:: The problem ::
At the line containing "## Properties", begin retyping, and continue word for word until the records below run out.

─── Data for the task

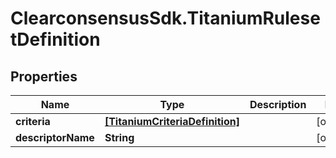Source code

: # ClearconsensusSdk.TitaniumRulesetDefinition

## Properties

Name | Type | Description | Notes
------------ | ------------- | ------------- | -------------
**criteria** | [**[TitaniumCriteriaDefinition]**](TitaniumCriteriaDefinition.md) |  | [optional] 
**descriptorName** | **String** |  | [optional]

──────

:: Exercise result ::
## Properties

Name | Type | Description | Notes
------------ | ------------- | ------------- | -------------
**criteria** | [**[TitaniumCriteriaDefinition]**](TitaniumCriteriaDefinition.md) |  | [optional] 
**descriptorName** | **String** |  | [optional]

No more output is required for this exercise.